夢に出てきそう。ゼルダ時オカの初ボスかよ。


 

 この映画のパンフレットには〈ナニモノか、より生じた抑えられぬ「情念」が「アヤカシ」と交わると「モノノ怪」となる。モノノ怪が引き起こす怪異が人々に襲いかかる〉と書かれている。何だか分かったような分からんような。このこと自体この作品の観念なので、私は私で似たものを引き合いに出して相槌を打ってみようと思う。
 モノノ怪、ニュアンスとして近しいと感じたのは魑魅魍魎、それに百鬼夜行のそれ。例を挙げる。
 
〈人の首がふいに見えたり、髪の毛のようなもの、動物の頭、骨、はらわた、その他わけのわからぬもの。文机のかたちをしたもの。くちびる。異形の鬼。めだま。まら。そそ。異様なものの中を、牛車はやはりどこへやらと向かっているのである〉『陰陽師(蟇)』
 
 百鬼夜行。これは分かりやすい人外。けれどそれだとどうにも感情輸入が難しい。そのためにはおそらく最低限人の形を残している必要があって。この「人外でありながら限りなく人に近い存在」として鬼を引っ張ってみる。そう。鬼は外、福は内の鬼だ。豆を巻くのは宇多天皇の頃からで、陰陽道の影響。鬼の字義は死人の魂のことで、中国で鬼と言えば死霊、祖霊を意味する。
 
〈それが日本に渡来し、反朝廷勢力──つまり順わぬ者達のことを指し示すようになる。権力に対抗する蝦夷や粛慎人を、魅鬼と呼んで蔑むようになる訳です〉〈その鬼の誕生に一役買ったのが陰陽師です。
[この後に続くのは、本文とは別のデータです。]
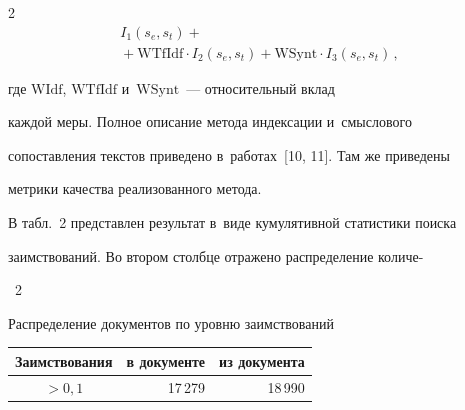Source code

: \begin{multicols}{2}
\begin{multline*}
  I_1\left( s_e,s_t\right)+{}\\


  {}+\mathrm{WTfIdf}\cdot I_2\left( 


s_e,s_t\right)+\mathrm{WSynt}\cdot I_3\left( s_e, s_t\right)\,,


  \end{multline*}


    где $\mathrm{WIdf}$, $\mathrm{WTfIdf}$  и~$\mathrm{WSynt}$~--- относительный вклад 


каждой меры. Полное описание метода индексации и~смыслового 


сопоставления текстов приведено в~работах~[10, 11]. Там же приведены 


метрики качества реализованного метода.


  


  В табл.~2 представлен результат в~виде кумулятивной статистики поиска 


заимствований. Во втором столбце отражено распределение количе-\linebreak\vspace*{-12pt}





\vspace*{6pt}





\begin{center}


\noindent


\parbox{71mm}{{{\tablename~2}\ \ \small{


Распределение документов по уровню заимствований 


}}}





\vspace*{6pt}








{\small \begin{tabular}{|c|r|r|}


\hline


\multicolumn{1}{|c|}{Заимствования}&  \textbf{в} документе &  \textbf{из} документа\\


\hline


$>0{,}1$ & 17\,279\hspace*{5mm}& 18\,990\hspace*{5mm}\\



\end{tabular}}
\end{center}
\end{multicols}
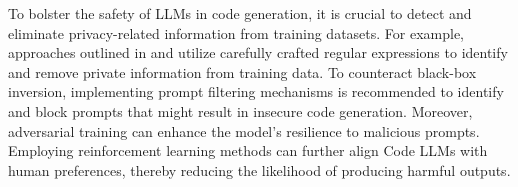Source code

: To bolster the safety of LLMs in code generation, it is crucial to detect and eliminate privacy-related information from training datasets. 
For example, approaches outlined in \cite{fried2022incoder} and \cite{allal2023santacoder} utilize carefully crafted regular expressions to identify and remove private information from training data. 
To counteract black-box inversion, implementing prompt filtering mechanisms is recommended to identify and block prompts that might result in insecure code generation. 
Moreover, adversarial training can enhance the model's resilience to malicious prompts. Employing reinforcement learning methods can further align Code LLMs with human preferences, thereby reducing the likelihood of producing harmful outputs.

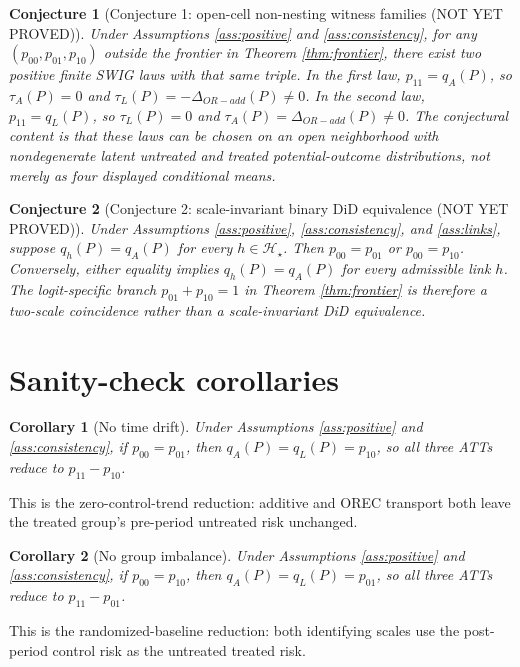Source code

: \documentclass[11pt]{article}
\theoremstyle{definition}
\theoremstyle{plain}
\newtheorem{conjecture}{Conjecture}
\newtheorem{corollary}{Corollary}
\theoremstyle{remark}
\begin{document}
\begin{conjecture}[Conjecture 1: open-cell non-nesting witness families (NOT YET PROVED)]\label{conj:witness}
Under Assumptions \ref{ass:positive} and \ref{ass:consistency}, for any \((p_{00},p_{01},p_{10})\) outside the frontier in Theorem \ref{thm:frontier}, there exist two positive finite SWIG laws with that same triple.  In the first law, \(p_{11}=q_A(P)\), so \(\tau_A(P)=0\) and \(\tau_L(P)=-\Delta_{OR-add}(P)\neq0\).  In the second law, \(p_{11}=q_L(P)\), so \(\tau_L(P)=0\) and \(\tau_A(P)=\Delta_{OR-add}(P)\neq0\).  The conjectural content is that these laws can be chosen on an open neighborhood with nondegenerate latent untreated and treated potential-outcome distributions, not merely as four displayed conditional means.
\end{conjecture}

\begin{conjecture}[Conjecture 2: scale-invariant binary DiD equivalence (NOT YET PROVED)]\label{conj:scale}
Under Assumptions \ref{ass:positive}, \ref{ass:consistency}, and \ref{ass:links}, suppose \(q_h(P)=q_A(P)\) for every \(h\in\mathcal H_\star\).  Then \(p_{00}=p_{01}\) or \(p_{00}=p_{10}\).  Conversely, either equality implies \(q_h(P)=q_A(P)\) for every admissible link \(h\).  The logit-specific branch \(p_{01}+p_{10}=1\) in Theorem \ref{thm:frontier} is therefore a two-scale coincidence rather than a scale-invariant DiD equivalence.
\end{conjecture}

\section{Sanity-check corollaries}
\begin{corollary}[No time drift]
Under Assumptions \ref{ass:positive} and \ref{ass:consistency}, if \(p_{00}=p_{01}\), then \(q_A(P)=q_L(P)=p_{10}\), so all three ATTs reduce to \(p_{11}-p_{10}\).
\end{corollary}
This is the zero-control-trend reduction: additive and OREC transport both leave the treated group's pre-period untreated risk unchanged.

\begin{corollary}[No group imbalance]
Under Assumptions \ref{ass:positive} and \ref{ass:consistency}, if \(p_{00}=p_{10}\), then \(q_A(P)=q_L(P)=p_{01}\), so all three ATTs reduce to \(p_{11}-p_{01}\).
\end{corollary}
This is the randomized-baseline reduction: both identifying scales use the post-period control risk as the untreated treated risk.
\end{document}
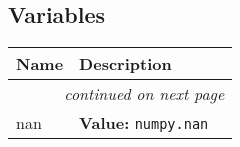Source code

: 
  \subsection{Variables}

    \vspace{-1cm}
\hspace{\varindent}\begin{longtable}{|p{\varnamewidth}|p{\vardescrwidth}|l}
\cline{1-2}
\cline{1-2} \centering \textbf{Name} & \centering \textbf{Description}& \\
\cline{1-2}
\endhead\cline{1-2}\multicolumn{3}{r}{\small\textit{continued on next page}}\\\endfoot\cline{1-2}
\endlastfoot\raggedright n\-a\-n\- & \raggedright \textbf{Value:} 
{\tt numpy.nan}&\\
\cline{1-2}
\end{longtable}

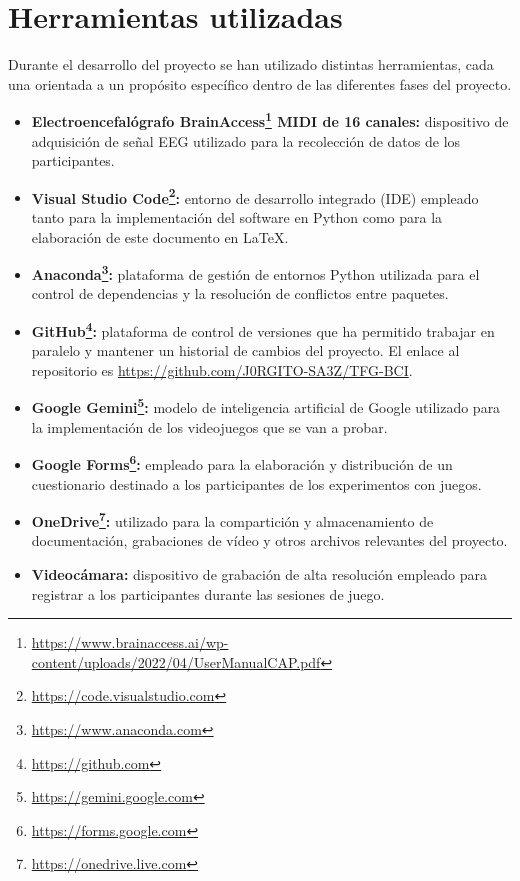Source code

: \section{Herramientas utilizadas}
Durante el desarrollo del proyecto se han utilizado distintas herramientas,
cada una orientada a un propósito específico dentro de las diferentes fases del
proyecto.

\begin{itemize}
    \item \textbf{Electroencefalógrafo BrainAccess\footnote{\url{https://www.brainaccess.ai/wp-content/uploads/2022/04/UserManualCAP.pdf}} MIDI de 16 canales:} dispositivo de adquisición de señal EEG utilizado para la recolección de datos de los participantes.

    \item \textbf{Visual Studio Code\footnote{\url{https://code.visualstudio.com}}:} entorno de desarrollo integrado (IDE) empleado tanto para la implementación del software en Python como para la elaboración de este documento en \LaTeX.
    
    \item \textbf{Anaconda\footnote{\url{https://www.anaconda.com}}:} plataforma de gestión de entornos Python utilizada para el control de dependencias y la resolución de conflictos entre paquetes.

    \item \textbf{GitHub\footnote{\url{https://github.com}}:} plataforma de control de versiones que ha permitido trabajar en paralelo y mantener un historial de cambios del proyecto. El enlace al repositorio es \url{https://github.com/J0RGITO-SA3Z/TFG-BCI}.
    
    \item \textbf{Google Gemini\footnote{\url{https://gemini.google.com}}:} modelo de inteligencia artificial de Google utilizado para la implementación de los videojuegos que se van a probar.

    \item \textbf{Google Forms\footnote{\url{https://forms.google.com}}:} empleado para la elaboración y distribución de un cuestionario destinado a los participantes de los experimentos con juegos.
    
    \item \textbf{OneDrive\footnote{\url{https://onedrive.live.com}}:} utilizado para la compartición y almacenamiento de documentación, grabaciones de vídeo y otros archivos relevantes del proyecto.
    
    \item \textbf{Videocámara:} dispositivo de grabación de alta resolución empleado para registrar a los participantes durante las sesiones de juego.
\end{itemize}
基督教の布教が悪魔抜きに為し得なかったように、陰陽師達は鬼抜きに存在し得なかった〉『魍魎の匣』
 
 鬼である。こっちの方が随分と話がしやすい。
 般若、というのは「嫉妬に狂った女が鬼に変じた者」を指す。その前段階を「生成(なまなり)」と言い、ちょうど人であって人でないもの、鬼であって鬼でないものを指す。『陰陽師付喪神の巻(鉄輪)より』
 
 人の心が残っている。本当は鬼になんかなりたくない。でもどうにもならない感情が鬼に向かわせる。
〈鬼が人の心に棲むからこそ、人は歌を詠み、琵琶も弾き、笛も吹く。鬼がいなくなったら、およそ人の世は味気ないものになってしまうだろうな〉
 鬼は万人に宿る。ただ、表面化しやすいのは弱っている方。怖いだなんて思われたくない。けれど至って普通に話をしているつもりでも、ヒステリーと受け取り、相手の心が窮屈を感じれば、そこには望まぬ力が発生している訳で。
 力加減がわからない。根本的な問題はそこじゃないとしても、だから関われなくなっていく。
 女は鬼になりやすい。猫噛み状態というやつだ。経年で弱っていく。母親であれば「カーチャンのおとぼけLINE集」として笑い事で済まされることも、同じ種族でも許されない。
 その度に少しずつ自分が削れていく。仕事に向く人向かない人がいると言ったところで「で?」案件。いつの間にか上がっていた生活基準。得るものと出ていくものが合わなくなる不安感に、簡単に身動きが取れない。それこそが40代。ホリエモンの『時間革命』なんかは、言ってることが正しすぎていい加減処分した。商品と同じで、その時は価値があっても経年で目減りしていく。
 だから鬼になるのだ。3年共に過ごした男が他の女に心変わりして、結果もうどうにもならないと分かっていて尚、自分にとっての自分だけは価値が変わっていないから、その差を認められず鬼になる。その時どんな目で見られるか想像に難くない。
 
 アヤカシ、モノノ怪、情念。人ならざるもの、魑魅魍魎、鬼。
 理解されることのないただの悲しみ、それを誰もが皆腹に抱えて血の涙を流す。誰だって鬼になりたくない。角も、牙も、鋭い爪も、本当は使いたくなんかない。ただそれぞれがそれぞれ自分の居場所を守るために必死なだけで。
 
 江戸を舞台にしながら、陰陽師導入は奈良時代後半まで遡る。可視化することで線を引くもの。鬼は人。人は全員鬼。
 皆が皆赤鬼であり青鬼、そう思えたなら。同じ生き物と思えたなら。共に線を引かれる側と思えたなら。摩擦も反動も起こらないギリギリのラインで連動ができたなら。
 
















 それならまあ、鬼という概念自体無くなってるわな。